Dort wo der europäische Gedanken geboren wurde, erstreckt sich ein Gebiet, welches wilder, urwüchsiger und romantischer nicht sein kann. Die tiefe Waldeinsamkeit des Gebietes, das die Kelten nach ihrer Jagdgöttin Arduinna benannten, wechselt sich mit der kargen, melancholischen Hochebene mit ausgedehnten Feldern des Öslinger Plateaus ab, das von der Sauer und deren Nebenflüsse tief eingeschnitten wird und schroffe Talabhänge mit imposanten Schieferfelsen hinterlässt.
An den steilen Ufern thronen neblige Burgen und Ruinen und erzählen von Rittern und Helden, von Grafen, Herzögen und Königen. Von den engen Talböden führen schmale, kurvenreiche Pfade zu den Höhendörfen, die über den herbstlichen Laubwäldern schweben.Tief verwurzelt in der Bevölkerung der Ardennen sind die Sagen, Legenden und Erinnerungen, die von Kampf, Mut, Überlebenskampf und Herausforderungen künden. Die dauernden Kriege zwischen den Habsburgern und Bourbonen haben das Land entvölkert, wer noch konnte, wanderte nach Amerika aus.

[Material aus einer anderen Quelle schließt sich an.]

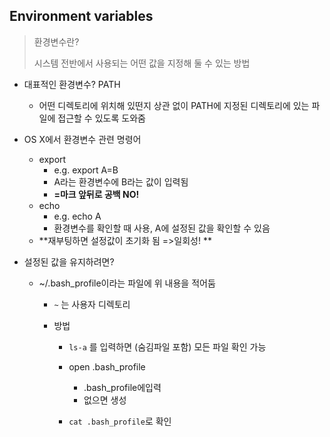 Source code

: ## Environment variables

> 환경변수란?
>
> 시스템 전반에서 사용되는 어떤 값을 지정해 둘 수 있는 방법

- 대표적인 환경변수? PATH

  - 어떤 디렉토리에 위치해 있떤지 상관 없이 PATH에 지정된 디렉토리에 있는 파일에 접근할 수 있도록 도와줌

- OS X에서 환경변수 관련 명령어

  - export
    - e.g. export A=B 
    - A라는 환경변수에 B라는 값이 입력됨
    - **=마크 앞뒤로 공백 NO!**
  - echo
    - e.g. echo A
    - 환경변수를 확인할 때 사용, A에 설정된 값을 확인할 수 있음
  - **재부팅하면 설정값이 초기화 됨 =>일회성! **

- 설정된 값을 유지하려면?

  - ~/.bash_profile이라는 파일에 위 내용을 적어둠

    - `~` 는 사용자 디렉토리

    - 방법

      - `ls-a` 를 입력하면 (숨김파일 포함) 모든 파일 확인 가능

      - open .bash_profile

        - .bash_profile에입력
        - 없으면 생성

      - `cat .bash_profile`로 확인

        ​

Meine Irrfahrt durch Luxemburg (siehe Bericht 2009 ) hat mich und mein Auto, welches ich total ramponiert nach meinem Lauf wiederfand, stark geprägt. So trete ich auch in diesem Jahr mit Respekt und Unsicherheit einen der härtesten, schönsten und geheimnisvollsten Trailläufe an, die Mitteleuropa zu bieten hat.
Die Burg Esch in Esch-sur-Sure (Esch über der Sauer) liegt 6 Km vor Heiderscheid dem Austragungsort des Marathons. Der Blick vom Tal hoch zur nächtlichen Burg haut mich um. Die alte Brücke über der Sauer leuchtet in einem überschwenglichen, weihnachtlichen Wasserfall und spiegelt sich im Wasser, über dem leuchtenden Ensemble thronen die Türme der 1000 Jahre alten Festung. Imposant der „Lug- und Spähturm“, der auf einem separaten Felsen steht. Die steilen Gassen sind menschenleer.

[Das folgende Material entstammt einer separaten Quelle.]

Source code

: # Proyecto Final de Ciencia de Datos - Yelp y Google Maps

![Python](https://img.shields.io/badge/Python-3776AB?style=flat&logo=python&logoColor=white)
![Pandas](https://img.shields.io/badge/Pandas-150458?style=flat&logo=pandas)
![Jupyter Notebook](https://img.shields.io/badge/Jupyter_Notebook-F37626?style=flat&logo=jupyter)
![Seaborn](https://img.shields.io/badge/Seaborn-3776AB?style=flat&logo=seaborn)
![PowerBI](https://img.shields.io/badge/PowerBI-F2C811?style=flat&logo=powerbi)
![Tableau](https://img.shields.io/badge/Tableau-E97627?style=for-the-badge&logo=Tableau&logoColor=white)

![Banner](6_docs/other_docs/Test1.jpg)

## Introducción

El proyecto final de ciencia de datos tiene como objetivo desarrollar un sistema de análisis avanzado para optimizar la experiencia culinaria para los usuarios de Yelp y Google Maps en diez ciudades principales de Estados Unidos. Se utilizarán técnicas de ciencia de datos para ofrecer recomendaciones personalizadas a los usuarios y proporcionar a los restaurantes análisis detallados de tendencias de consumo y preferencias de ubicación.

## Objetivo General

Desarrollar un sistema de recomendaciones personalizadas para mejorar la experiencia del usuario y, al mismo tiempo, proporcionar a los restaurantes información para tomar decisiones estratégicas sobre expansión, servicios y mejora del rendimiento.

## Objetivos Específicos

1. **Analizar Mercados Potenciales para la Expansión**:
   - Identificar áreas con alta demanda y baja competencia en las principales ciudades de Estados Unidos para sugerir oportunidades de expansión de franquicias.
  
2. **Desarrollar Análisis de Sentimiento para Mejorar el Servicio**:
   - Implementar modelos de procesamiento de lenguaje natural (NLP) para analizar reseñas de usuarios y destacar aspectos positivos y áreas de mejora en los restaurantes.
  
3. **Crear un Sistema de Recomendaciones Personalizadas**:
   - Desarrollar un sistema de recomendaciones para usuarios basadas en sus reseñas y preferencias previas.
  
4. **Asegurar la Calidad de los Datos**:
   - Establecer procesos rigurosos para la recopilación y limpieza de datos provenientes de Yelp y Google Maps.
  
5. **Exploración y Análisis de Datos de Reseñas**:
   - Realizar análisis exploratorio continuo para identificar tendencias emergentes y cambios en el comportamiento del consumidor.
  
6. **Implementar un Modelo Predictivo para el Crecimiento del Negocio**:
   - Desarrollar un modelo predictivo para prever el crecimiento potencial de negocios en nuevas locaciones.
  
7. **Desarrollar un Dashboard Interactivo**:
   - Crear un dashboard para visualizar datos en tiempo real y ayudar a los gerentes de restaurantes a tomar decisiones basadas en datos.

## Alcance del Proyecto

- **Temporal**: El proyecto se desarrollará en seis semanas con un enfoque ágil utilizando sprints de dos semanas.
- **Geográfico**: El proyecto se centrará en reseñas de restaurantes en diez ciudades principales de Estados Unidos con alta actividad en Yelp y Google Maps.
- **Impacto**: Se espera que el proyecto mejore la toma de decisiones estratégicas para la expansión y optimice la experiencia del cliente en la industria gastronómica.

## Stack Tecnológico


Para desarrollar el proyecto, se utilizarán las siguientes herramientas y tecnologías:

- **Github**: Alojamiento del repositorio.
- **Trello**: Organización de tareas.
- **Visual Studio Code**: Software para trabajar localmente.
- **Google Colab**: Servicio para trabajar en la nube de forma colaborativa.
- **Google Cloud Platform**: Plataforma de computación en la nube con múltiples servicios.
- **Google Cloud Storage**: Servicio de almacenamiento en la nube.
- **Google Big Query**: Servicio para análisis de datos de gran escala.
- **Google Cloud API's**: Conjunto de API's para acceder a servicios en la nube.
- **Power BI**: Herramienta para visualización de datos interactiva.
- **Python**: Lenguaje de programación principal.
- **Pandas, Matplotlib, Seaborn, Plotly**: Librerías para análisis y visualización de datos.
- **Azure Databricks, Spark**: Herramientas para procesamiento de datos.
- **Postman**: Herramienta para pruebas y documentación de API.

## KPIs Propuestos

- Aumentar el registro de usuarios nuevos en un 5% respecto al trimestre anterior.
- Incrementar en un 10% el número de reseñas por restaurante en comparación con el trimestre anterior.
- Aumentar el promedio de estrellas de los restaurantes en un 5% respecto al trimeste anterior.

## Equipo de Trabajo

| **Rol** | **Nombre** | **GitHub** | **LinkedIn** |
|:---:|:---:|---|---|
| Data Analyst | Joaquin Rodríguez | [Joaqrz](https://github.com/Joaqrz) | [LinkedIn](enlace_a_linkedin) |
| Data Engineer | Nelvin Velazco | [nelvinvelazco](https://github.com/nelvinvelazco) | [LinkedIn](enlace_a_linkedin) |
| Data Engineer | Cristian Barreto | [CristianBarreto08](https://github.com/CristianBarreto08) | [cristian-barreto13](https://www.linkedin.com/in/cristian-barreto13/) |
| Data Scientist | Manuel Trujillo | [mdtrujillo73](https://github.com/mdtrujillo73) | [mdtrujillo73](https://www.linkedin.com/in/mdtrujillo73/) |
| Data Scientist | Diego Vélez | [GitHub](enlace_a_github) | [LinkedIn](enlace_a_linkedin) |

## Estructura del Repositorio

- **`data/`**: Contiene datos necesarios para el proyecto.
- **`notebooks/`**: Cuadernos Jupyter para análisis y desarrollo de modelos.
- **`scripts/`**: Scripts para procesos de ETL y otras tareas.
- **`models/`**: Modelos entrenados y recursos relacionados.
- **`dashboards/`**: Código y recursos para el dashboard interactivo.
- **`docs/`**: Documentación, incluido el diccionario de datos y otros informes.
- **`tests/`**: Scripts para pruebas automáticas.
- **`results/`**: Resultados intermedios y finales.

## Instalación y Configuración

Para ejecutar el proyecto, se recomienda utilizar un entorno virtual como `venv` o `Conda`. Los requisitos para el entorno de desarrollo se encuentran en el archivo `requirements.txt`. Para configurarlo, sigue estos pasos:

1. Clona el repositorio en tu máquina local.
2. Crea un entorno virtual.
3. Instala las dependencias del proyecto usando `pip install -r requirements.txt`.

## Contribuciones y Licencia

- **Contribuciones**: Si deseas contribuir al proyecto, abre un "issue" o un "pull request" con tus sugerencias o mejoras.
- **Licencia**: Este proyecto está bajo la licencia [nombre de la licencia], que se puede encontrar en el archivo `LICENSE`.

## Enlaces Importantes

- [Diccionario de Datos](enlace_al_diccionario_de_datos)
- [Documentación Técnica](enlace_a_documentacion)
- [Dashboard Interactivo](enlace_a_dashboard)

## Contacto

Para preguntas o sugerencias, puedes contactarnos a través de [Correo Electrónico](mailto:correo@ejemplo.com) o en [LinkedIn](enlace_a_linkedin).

Empfehlenswert ist ein Wochenende im Luxushotel unterhalb der Burg und die Gruselführung (4 Euro). Die Sage über die mysteriöse Ankündigung des Todes des Kreuzfahrers Heinrich von Esch lässt es dir kalt über den Rücken rinnen. Morgen ist Totensonntag, fröstelnd laufe ich zum meinem Auto, begleitet vom heiseren Krächzen der schwarzen Totenvögel.
Die Strasse ist gesperrt, doch mutig kratzt mein Auto die 3 km zur Jugendherberge Lultzhausen. Für Trailrunner kostet die Übernachtung, feinste Pastaparty und Frühstück 28 Euro.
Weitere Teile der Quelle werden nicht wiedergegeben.